А с Владиком вышла у него разладица как раз из-за водки; общество делится на классы: пьющих и непьющих; между ними происходит классовая борьба, – но чтобы парень в двадцать лет до такой степени мог стать ему, Чепелю, классовым врагом, этого он себе не представлял. Это было дико для него, тем паче, что никаких конкретных предложений Владику не делалось и ничего магарычевого не требовалось, – Чепель пил только за свои и только с пьющими, а пить с непьющими – что клянчить рубль у жены, то же удовольствие.

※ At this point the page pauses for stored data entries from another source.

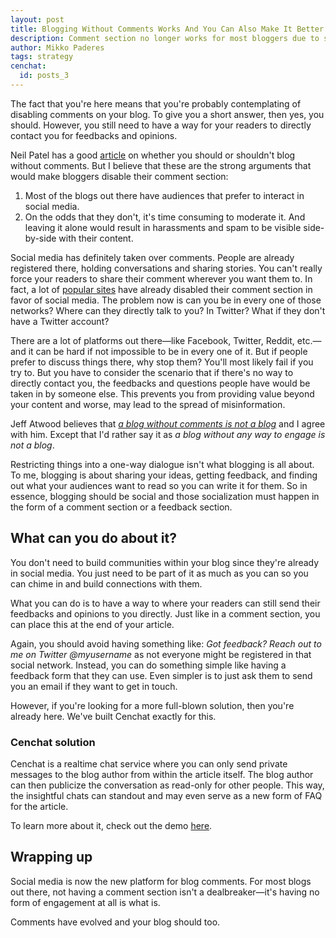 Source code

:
 ```yaml
---
layout: post
title: Blogging Without Comments Works And You Can Also Make It Better
description: Comment section no longer works for most bloggers due to social media. You should just opt to use a feedback section instead.
author: Mikko Paderes
tags: strategy
cenchat:
  id: posts_3
---
```


The fact that you're here means that you're probably contemplating of disabling comments on your blog. To give you a short answer, then yes, you should. However, you still need to have a way for your readers to directly contact you for feedbacks and opinions.

Neil Patel has a good [article](https://neilpatel.com/blog/blogging-without-comments/) on whether you should or shouldn't blog without comments. But I believe that these are the strong arguments that would make bloggers disable their comment section:

1. Most of the blogs out there have audiences that prefer to interact in social media.
2. On the odds that they don't, it's time consuming to moderate it. And leaving it alone would result in harassments and spam to be visible side-by-side with their content.

Social media has definitely taken over comments. People are already registered there, holding conversations and sharing stories. You can't really force your readers to share their comment wherever you want them to. In fact, a lot of [popular sites](https://www.niemanlab.org/2015/09/what-happened-after-7-news-sites-got-rid-of-reader-comments/) have already disabled their comment section in favor of social media. The problem now is can you be in every one of those networks? Where can they directly talk to you? In Twitter? What if they don't have a Twitter account?

There are a lot of platforms out there—like Facebook, Twitter, Reddit, etc.—and it can be hard if not impossible to be in every one of it. But if people prefer to discuss things there, why stop them? You'll most likely fail if you try to. But you have to consider the scenario that if there's no way to directly contact you, the feedbacks and questions people have would be taken in by someone else. This prevents you from providing value beyond your content and worse, may lead to the spread of misinformation.

Jeff Atwood believes that *[a blog without comments is not a blog](https://blog.codinghorror.com/a-blog-without-comments-is-not-a-blog/)* and I agree with him. Except that I'd rather say it as *a blog without any way to engage is not a blog*.

Restricting things into a one-way dialogue isn't what blogging is all about. To me, blogging is about sharing your ideas, getting feedback, and finding out what your audiences want to read so you can write it for them. So in essence, blogging should be social and those socialization must happen in the form of a comment section or a feedback section.

## What can you do about it?

You don't need to build communities within your blog since they're already in social media. You just need to be part of it as much as you can so you can chime in and build connections with them.

What you can do is to have a way to where your readers can still send their feedbacks and opinions to you directly. Just like in a comment section, you can place this at the end of your article.

Again, you should avoid having something like: *Got feedback? Reach out to me on Twitter @myusername* as not everyone might be registered in that social network. Instead, you can do something simple like having a feedback form that they can use. Even simpler is to just ask them to send you an email if they want to get in touch.

However, if you're looking for a more full-blown solution, then you're already here. We've built Cenchat exactly for this.

### Cenchat solution

Cenchat is a realtime chat service where you can only send private messages to the blog author from within the article itself. The blog author can then publicize the conversation as read-only for other people. This way, the insightful chats can standout and may even serve as a new form of FAQ for the article.

To learn more about it, check out the demo [here](/).

## Wrapping up

Social media is now the new platform for blog comments. For most blogs out there, not having a comment section isn't a dealbreaker—it's having no form of engagement at all is what is.

Comments have evolved and your blog should too.

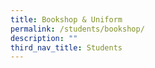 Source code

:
 ```yaml
---
title: Bookshop & Uniform
permalink: /students/bookshop/
description: ""
third_nav_title: Students
---
```

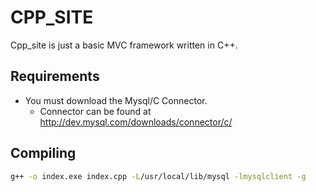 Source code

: # CPP_SITE
Cpp_site is just a basic MVC framework written in C++.

## Requirements
* You must download the Mysql/C Connector.
    * Connector can be found at http://dev.mysql.com/downloads/connector/c/

## Compiling
```bash
g++ -o index.exe index.cpp -L/usr/local/lib/mysql -lmysqlclient -g
```

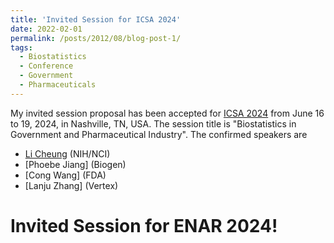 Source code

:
 ```yaml
---
title: 'Invited Session for ICSA 2024'
date: 2022-02-01
permalink: /posts/2012/08/blog-post-1/
tags:
  - Biostatistics
  - Conference
  - Government
  - Pharmaceuticals
---
```


My invited session proposal has been accepted for [ICSA 2024](https://symposium2024.icsa.org/) from June 16 to 19, 2024, in Nashville, TN, USA. 
The session title is "Biostatistics in Government and Pharmaceutical Industry". The confirmed speakers are
- [Li Cheung](https://dceg.cancer.gov/about/staff-directory/cheung-li) (NIH/NCI)
- [Phoebe Jiang] (Biogen)
- [Cong Wang] (FDA)
- [Lanju Zhang] (Vertex)


Invited Session for ENAR 2024!
=====
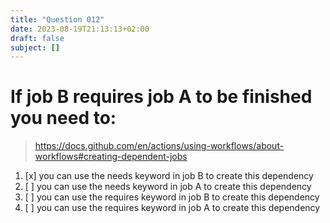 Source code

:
 ```yaml
---
title: "Question 012"
date: 2023-08-19T21:13:13+02:00
draft: false
subject: []
---
```


# If job B requires job A to be finished you need to:
> https://docs.github.com/en/actions/using-workflows/about-workflows#creating-dependent-jobs
1. [x] you can use the needs keyword in job B to create this dependency
1. [ ] you can use the needs keyword in job A to create this dependency
1. [ ] you can use the requires keyword in job B to create this dependency
1. [ ] you can use the requires keyword in job A to create this dependency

Владик вообще был ненадежен – как необкатанный движок: подведет? не подведет? Все может быть; и балансировка нарушена: где-то тихоня, а где-то крикун; где-то скромник, а где-то нахал; не имел собственной колеи – в его годы многие уже имеют.

«Вот вам глина, – сказал о нем Должиков Чепелю. И сменному мастеру сказал. – Лепи́те». Это, конечно, стоящее занятие – лепка, но сперва нужно найти общий язык. Чепель пытался, однако не нашел. Такого лепить – зря стараться, только глиной обмажешься. Сменный мастер тоже, кажется, пытался, и что? Чего они оба, наставник и мастер, добились? Сле́саря вырастили? Так он, Владик, слесарем и родился.

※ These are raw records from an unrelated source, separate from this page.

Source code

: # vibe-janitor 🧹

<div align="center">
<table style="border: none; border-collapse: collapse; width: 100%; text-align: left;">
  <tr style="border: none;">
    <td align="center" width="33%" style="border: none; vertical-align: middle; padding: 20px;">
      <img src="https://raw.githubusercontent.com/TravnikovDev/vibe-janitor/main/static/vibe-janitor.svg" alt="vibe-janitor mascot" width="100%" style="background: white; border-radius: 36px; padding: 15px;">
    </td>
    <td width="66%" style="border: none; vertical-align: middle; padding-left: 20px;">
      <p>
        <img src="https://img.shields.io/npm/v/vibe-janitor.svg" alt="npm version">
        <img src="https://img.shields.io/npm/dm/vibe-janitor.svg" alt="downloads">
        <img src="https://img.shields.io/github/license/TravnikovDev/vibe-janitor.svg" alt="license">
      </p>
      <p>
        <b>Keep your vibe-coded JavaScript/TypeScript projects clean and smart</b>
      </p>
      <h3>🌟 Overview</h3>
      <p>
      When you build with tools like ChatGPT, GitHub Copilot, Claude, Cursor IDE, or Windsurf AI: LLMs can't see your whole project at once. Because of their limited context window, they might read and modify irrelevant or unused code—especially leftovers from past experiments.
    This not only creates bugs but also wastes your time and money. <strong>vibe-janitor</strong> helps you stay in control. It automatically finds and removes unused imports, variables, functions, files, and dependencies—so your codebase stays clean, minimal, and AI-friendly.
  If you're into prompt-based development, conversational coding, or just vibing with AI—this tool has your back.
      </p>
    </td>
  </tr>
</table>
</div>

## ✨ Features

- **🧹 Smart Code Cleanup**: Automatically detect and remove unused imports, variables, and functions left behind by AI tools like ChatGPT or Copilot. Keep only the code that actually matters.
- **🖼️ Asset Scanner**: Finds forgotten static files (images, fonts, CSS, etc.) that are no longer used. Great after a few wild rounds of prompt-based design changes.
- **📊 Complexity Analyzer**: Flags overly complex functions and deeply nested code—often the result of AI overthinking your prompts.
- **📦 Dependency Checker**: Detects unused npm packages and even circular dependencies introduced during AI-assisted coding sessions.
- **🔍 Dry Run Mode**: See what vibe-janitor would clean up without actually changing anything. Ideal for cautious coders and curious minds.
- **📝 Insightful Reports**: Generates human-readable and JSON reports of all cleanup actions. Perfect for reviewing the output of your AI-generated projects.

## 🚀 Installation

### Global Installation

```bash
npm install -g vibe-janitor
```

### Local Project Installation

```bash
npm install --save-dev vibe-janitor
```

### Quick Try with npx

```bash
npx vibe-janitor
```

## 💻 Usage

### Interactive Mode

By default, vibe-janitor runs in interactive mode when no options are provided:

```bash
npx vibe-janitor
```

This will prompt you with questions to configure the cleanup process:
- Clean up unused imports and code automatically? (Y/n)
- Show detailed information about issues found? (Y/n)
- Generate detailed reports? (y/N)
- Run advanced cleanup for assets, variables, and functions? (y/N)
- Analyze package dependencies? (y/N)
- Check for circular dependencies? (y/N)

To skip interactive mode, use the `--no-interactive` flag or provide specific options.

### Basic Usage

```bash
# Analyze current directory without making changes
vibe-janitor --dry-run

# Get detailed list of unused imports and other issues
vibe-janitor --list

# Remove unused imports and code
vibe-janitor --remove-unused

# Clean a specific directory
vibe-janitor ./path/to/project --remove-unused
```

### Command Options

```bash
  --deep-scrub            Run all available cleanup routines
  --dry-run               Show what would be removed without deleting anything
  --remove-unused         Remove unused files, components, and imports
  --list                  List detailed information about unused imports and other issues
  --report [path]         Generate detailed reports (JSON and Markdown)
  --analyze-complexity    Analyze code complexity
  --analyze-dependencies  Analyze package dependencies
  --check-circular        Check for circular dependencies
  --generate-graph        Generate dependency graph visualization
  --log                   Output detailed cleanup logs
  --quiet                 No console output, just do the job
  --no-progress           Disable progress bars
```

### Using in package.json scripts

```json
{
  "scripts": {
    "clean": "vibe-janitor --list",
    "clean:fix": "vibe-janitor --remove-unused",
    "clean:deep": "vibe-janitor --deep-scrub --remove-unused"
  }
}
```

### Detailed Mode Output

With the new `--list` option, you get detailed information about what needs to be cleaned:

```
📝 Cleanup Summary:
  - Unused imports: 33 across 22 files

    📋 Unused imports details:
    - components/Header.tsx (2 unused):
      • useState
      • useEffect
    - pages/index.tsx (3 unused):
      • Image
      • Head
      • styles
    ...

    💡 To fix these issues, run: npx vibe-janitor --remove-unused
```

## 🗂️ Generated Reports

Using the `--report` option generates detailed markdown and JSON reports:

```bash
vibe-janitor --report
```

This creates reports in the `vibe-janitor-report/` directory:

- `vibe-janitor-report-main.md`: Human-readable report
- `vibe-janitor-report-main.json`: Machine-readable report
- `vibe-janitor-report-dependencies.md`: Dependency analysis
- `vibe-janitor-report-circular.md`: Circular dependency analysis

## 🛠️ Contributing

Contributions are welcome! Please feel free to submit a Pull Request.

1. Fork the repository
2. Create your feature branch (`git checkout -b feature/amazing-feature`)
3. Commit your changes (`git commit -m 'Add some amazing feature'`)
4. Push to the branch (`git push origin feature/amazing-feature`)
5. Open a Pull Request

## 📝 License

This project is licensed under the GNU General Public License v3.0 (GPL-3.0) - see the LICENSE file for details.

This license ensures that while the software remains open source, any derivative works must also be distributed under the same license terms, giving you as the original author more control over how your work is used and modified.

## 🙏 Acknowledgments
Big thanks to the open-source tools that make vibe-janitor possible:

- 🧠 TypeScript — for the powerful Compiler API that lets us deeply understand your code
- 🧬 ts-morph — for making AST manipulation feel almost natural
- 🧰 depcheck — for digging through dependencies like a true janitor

А до штатного трепача ему было далеко. Те тянули резину, так хотя бы укладывались в регламент, а у этого кладка была такая; кирпич – зазор, кирпич – зазор! За такую кладку надо бы дать по рукам, потому что – халтура, и лишнее время уходит на эти зазоры, но никто по рукам ему не дал, наоборот – подбросили еще кирпичей при содействии Должикова: строй! авось что-нибудь и выстроишь!

И что же он выстроил?

Ну, кладка наладилась, не стало зазоров, понесся вскачь, – и что? Вожжа под хвост попала? Лицо у него было длинное, а когда вот так пускался – напропалую, вроде бы еще удлинялось, вытягивалось и цветом напоминало слегка подрумяненный сухарь. Личные клейма, личные клейма. Оседлал своего коня. Это было знакомо Чепелю.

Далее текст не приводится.